Conventional architectures struggle to support large-scale linear optimization, and existing algorithms are poorly suited for resistive random-access memory (RRAM)-based in-memory computing (IMC). Method: This paper proposes an algorithm–hardware co-designed distributed IMC framework. It is the first to implement the primal-dual hybrid gradient (PDHG) algorithm on RRAM, employing a symmetric block-matrix structure to unify distributed crossbar operations. This design significantly reduces write overhead from frequent reprogramming and enhances robustness against device non-idealities. Leveraging the MELISO+ physical-level simulation framework, the approach integrates analog-domain matrix computation with robust optimization techniques. Results: On large-scale linear programming tasks, the framework achieves solution accuracy comparable to GPU-based solvers, while delivering up to three orders-of-magnitude reduction in energy consumption and latency. These results demonstrate both the feasibility and superiority of IMC for solving large-scale optimization problems.

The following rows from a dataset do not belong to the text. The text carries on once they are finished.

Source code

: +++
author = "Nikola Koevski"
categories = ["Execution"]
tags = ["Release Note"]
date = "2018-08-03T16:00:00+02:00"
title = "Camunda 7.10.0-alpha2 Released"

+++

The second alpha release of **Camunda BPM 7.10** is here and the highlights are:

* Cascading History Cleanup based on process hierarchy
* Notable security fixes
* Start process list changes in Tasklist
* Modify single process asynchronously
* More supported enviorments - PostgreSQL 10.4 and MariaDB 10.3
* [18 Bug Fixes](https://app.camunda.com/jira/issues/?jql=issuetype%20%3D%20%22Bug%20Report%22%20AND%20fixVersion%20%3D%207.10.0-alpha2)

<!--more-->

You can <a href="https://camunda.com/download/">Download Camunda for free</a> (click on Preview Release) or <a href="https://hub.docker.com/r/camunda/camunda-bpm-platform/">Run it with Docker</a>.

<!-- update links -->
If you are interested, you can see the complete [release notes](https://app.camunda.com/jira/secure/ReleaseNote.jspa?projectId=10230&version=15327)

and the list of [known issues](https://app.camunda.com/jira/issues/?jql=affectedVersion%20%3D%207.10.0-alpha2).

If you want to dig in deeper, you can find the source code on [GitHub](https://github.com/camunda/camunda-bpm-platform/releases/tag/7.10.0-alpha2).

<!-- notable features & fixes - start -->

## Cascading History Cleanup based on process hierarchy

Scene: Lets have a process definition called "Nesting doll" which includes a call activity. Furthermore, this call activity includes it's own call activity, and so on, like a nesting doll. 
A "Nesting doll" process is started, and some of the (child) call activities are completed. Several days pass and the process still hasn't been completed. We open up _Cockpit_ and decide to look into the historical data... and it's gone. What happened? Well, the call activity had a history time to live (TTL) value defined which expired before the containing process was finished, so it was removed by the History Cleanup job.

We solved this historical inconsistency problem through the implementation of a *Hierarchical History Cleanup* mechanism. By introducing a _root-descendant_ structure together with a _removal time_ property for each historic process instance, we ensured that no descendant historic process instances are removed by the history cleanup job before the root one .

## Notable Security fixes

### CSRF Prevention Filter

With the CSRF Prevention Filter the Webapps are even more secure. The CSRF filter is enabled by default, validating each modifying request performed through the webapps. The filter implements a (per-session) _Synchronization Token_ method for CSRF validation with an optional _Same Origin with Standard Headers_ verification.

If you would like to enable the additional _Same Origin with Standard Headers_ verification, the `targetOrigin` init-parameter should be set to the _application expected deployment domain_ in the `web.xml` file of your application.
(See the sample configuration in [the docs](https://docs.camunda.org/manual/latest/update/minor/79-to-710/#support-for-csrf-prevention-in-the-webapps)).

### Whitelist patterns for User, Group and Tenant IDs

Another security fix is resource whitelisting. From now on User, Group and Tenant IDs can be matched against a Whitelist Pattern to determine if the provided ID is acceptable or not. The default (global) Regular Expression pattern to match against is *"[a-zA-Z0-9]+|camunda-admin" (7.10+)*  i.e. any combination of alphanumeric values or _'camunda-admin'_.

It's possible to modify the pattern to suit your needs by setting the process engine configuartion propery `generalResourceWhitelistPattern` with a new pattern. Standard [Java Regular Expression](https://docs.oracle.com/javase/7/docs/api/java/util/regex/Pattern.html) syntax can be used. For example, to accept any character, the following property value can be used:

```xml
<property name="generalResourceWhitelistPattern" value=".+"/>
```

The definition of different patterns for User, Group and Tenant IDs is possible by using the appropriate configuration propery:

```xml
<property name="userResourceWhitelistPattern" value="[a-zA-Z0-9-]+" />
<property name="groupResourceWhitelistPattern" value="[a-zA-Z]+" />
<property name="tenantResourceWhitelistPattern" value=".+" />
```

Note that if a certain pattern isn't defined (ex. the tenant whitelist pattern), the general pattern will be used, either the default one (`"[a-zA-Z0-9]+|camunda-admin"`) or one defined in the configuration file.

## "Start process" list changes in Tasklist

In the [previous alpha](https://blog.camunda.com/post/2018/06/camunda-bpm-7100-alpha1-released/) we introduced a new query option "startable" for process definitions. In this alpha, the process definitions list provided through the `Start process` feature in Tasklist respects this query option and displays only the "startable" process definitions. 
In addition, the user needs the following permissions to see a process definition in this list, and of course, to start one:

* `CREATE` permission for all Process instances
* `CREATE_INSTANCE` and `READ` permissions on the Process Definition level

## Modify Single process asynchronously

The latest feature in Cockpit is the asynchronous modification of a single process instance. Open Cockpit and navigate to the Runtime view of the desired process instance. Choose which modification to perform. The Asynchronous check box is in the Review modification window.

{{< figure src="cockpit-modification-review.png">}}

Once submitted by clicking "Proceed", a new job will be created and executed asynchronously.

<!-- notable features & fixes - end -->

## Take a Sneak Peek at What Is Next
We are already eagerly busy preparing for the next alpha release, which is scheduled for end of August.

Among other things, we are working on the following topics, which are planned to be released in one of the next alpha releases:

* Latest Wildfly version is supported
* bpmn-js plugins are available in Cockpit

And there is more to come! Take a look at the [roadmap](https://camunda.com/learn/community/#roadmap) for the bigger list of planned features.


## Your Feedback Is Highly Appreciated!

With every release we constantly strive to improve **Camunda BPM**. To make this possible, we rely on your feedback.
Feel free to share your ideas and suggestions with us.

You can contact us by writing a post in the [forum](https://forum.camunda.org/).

The exponential growth of computational workloads is surpassing the capabilities of conventional architectures, which are constrained by fundamental limits. In-memory computing (IMC) with RRAM provides a promising alternative by providing analog computations with significant gains in latency and energy use. However, existing algorithms developed for conventional architectures do not translate to IMC, particularly for constrained optimization problems where frequent matrix reprogramming remains cost-prohibitive for IMC applications. Here we present a distributed in-memory primal-dual hybrid gradient (PDHG) method, specifically co-designed for arrays of RRAM devices. Our approach minimizes costly write cycles, incorporates robustness against device non-idealities, and leverages a symmetric block-matrix formulation to unify operations across distributed crossbars. We integrate a physics-based simulation framework called MELISO+ to evaluate performance under realistic device conditions. Benchmarking against GPU-accelerated solvers on large-scale linear programs demonstrates that our RRAM-based solver achieves comparable accuracy with up to three orders of magnitude reductions in energy consumption and latency. These results demonstrate the first PDHG-based LP solver implemented on RRAMs, showcasing the transformative potential of algorithm-hardware co-design for solving large-scale optimization through distributed in-memory computing.